Wendy sale del teatro. Lleva pantalón de mezclilla y una playera muy corta y ajustada. Su cabello largo cae con delicadeza hacia sus hombros. Es negro y brillante. Sus ojos son enormes y su boca parece estar hecha de sangre. Voltea hacia un lado y luego hacia el otro, desorientada. Por fin localiza a sus amigos y antes de encaminarse hacia ellos un helicóptero cruza lentamente la Ciudad de México; vuela bajo, desplomándose. Su cola está en llamas y su hélice va perdiendo fuerza: sus cuchillas, antes miles, ahora son cientos, decenas, pronto sólo serán cuatro. Y antes de que se colapse contra la antigua Cámara de diputados, Wendy alza la cara y sus ojos relampaguean. Ya no corre, ya no persigue con todas las fuerzas de su vida. Sólo sonríe y con su sonrisa puedo entender que ¡Nunca nada es igual!
De repente alguien palmea fuertemente mi cabeza. Me doy cuenta que tengo abierta la boca y que mi pulso está acelerado.
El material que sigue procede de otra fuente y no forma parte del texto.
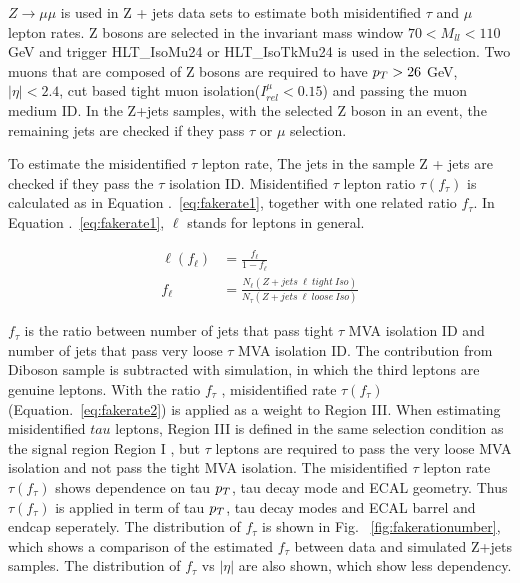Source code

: $Z\rightarrow\mu\mu$ is used in Z + jets data sets to estimate both misidentified $\tau$ and $\mu$ lepton rates. Z bosons are selected in the invariant mass window $70<M_{ll}<110$ GeV and trigger HLT\_IsoMu24 or HLT\_IsoTkMu24 is used in the selection. Two muons that are composed of Z bosons are required to have $p_{T}>26$ GeV, $|\eta|<2.4$, cut based tight muon isolation($I^{\mu}_{rel}<0.15$) and passing the muon medium ID. In the Z+jets samples, with the selected Z boson in an event, the remaining jets are checked if they pass $\tau$ or $\mu$ selection.

To estimate the misidentified $\tau$ lepton rate, The jets in the sample Z + jets are checked if they pass the $\tau$ isolation ID. Misidentified $\tau$ lepton ratio $\tau(f_{\tau})$ is calculated as in Equation .~\ref{eq:fakerate1}, together with one related ratio $f_{\tau}$. In Equation .~\ref{eq:fakerate1}, $\ell$ stands for leptons in general.

\begin{align} 
\ell(f_{\ell})&=\frac{f_{\ell}}{1-f_{\ell}} \label{eq:fakerate1}\\
f_{\ell}&=\frac{N_{\ell}(Z+jets\ \ell \ tight\ Iso)}{N_{\tau}(Z+jets\ \ell \ loose\ Iso)} \label{eq:fakerate2}
\end{align}

$f_{\tau}$ is the ratio between number of jets that pass tight $\tau$ MVA isolation ID and number of jets that pass very loose $\tau$ MVA isolation ID. The contribution from Diboson sample is subtracted with simulation, in which the third leptons are genuine leptons. With the ratio $f_{\tau}$ , misidentified rate $\tau(f_{\tau})$(Equation.~\ref{eq:fakerate2}) is applied as a weight to Region III. When estimating misidentified $tau$ leptons, Region III is defined in the same selection condition as the signal region Region I , but  $\tau$ leptons are required to pass the very loose MVA isolation and not pass the tight MVA isolation. The misidentified $\tau$ lepton rate $\tau(f_{\tau})$ shows dependence on tau $p_{T}$, tau decay mode and ECAL geometry. Thus $\tau(f_{\tau})$ is applied in term of tau $p_{T}$, tau decay modes and ECAL barrel and endcap seperately. The distribution of $f_{\tau}$ is shown in Fig.~ \ref{fig:fakerationumber}, which shows a comparison of the estimated $f_{\tau}$ between data and simulated Z+jets samples. The distribution of $f_{\tau}$ vs $|\eta|$ are also shown, which show less dependency.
- Vamos a ir a Chapultepec, ¿vienes? - me pregunta Alan García alias "El Mosca".
Volteo hacia mis amigos (hacia Cristopher, Marcos, Octavio, Trejo) y aunque sé que ellos se burlarán de mí y me harán pasar situaciones demasiado vergonzosas, los sigo porque no quiero quedarme solo.
Estaba solo en un atardecer de domingo y clavé la mirada en la mujer que alguna vez fue mi compañera de grupo de la primaria. Ya no era tan alta, ni delgada, ni bella como la recordaba. Había engordado algunos kilos, tenía el rostro demasiado maquillado y algunas arrugas en su frente eran imborrables. Y aunque yo nunca había dado un beso en la boca, ella estaba casada y tenía un hijo. Wendy volteó hacia mí y no me reconoció (el niño que era ya estaba enterrado). Por un momento creyó que le coqueteaba, pero al darse cuenta que mi mirada estaba más allá de eso, se desentendió de mí apenada.
Si yo quería llegar a la casa donde vivía tenía que bajar en la terminal. Sin embargo bajé una estación antes. En la calle metí mis manos en los bolsillos de mi sudadera roja y mi paso fue lento. Subí la mirada y deseé encontrar un helicóptero o al menos un avión o un pájaro cualquiera. Mas lo único que mis ojos duros hallaron fue el cielo azul de la inmortalidad.